Mit dem Blick hinaus über die Grenzen und namentlich auf Astor Piazzolla, dem Erneuerer des Bandoneons, eines Verwandten der tastenlosen Knopfharmonika, hat sich die Einstellung zum ländlichen und proletarischen Akkordeon gewandelt. In seinem Schatten wurden auch Musiker wie Richard Galliano, Lydie Auvrey, Otto Lechner oder Jean Pacalet, der Begleiter von Barbara Thalheim, ernst genommen.
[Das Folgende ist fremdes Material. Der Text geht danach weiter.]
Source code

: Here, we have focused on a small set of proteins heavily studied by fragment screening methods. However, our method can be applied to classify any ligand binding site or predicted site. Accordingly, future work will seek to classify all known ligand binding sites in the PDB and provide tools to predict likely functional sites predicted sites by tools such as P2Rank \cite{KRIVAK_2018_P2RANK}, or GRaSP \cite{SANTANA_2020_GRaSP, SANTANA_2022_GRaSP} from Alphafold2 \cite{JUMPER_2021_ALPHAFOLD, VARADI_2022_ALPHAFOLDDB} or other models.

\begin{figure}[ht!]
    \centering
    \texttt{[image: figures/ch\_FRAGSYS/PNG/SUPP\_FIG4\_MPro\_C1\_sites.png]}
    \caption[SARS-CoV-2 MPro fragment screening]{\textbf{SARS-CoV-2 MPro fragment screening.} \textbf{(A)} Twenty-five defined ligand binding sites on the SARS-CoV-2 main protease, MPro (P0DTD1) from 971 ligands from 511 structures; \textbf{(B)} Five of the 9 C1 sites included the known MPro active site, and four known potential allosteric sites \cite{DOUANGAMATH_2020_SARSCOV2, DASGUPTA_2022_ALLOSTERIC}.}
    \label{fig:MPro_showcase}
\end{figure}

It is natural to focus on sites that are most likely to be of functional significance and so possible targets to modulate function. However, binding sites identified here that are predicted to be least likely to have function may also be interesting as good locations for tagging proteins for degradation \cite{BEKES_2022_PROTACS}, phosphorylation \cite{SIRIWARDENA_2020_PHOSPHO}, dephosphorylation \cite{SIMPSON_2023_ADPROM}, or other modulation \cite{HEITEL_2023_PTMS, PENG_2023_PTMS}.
Das ECM-Label, das einen der interessantesten Bandoneonspieler, Dino Saluzzi, unter Vertrag hat, kümmert sich auch um den französischen Akkordeonisten Jean-Louis Matinier, der unter anderem als Begleiter von Juliette Gréco Erfolge gefeiert hat. Auf der CD Rivages ist er nun im Duo mit Kevin Seddiki zu hören. Der Franzose spielt die klassische Gitarre, die eine schlampige Terminologie „akustisch“ nennt – als wäre eine elektrisch verstärkte Gitarre nicht akustisch. Die Stimmungen der elf kurzen Stücke reichen vom tänzerisch Fröhlichen bis zur Melancholie. Das Material liefern "klassische“ Komponisten wie Gabriel Fauré und Robert Schumann, traditionelle Folklore oder die beiden Musiker selbst. Hinreißend klingt die eigenwillige Interpretation von Greensleeves, das – wohl fälschlicherweise – Heinrich VIII. zugeschrieben wird.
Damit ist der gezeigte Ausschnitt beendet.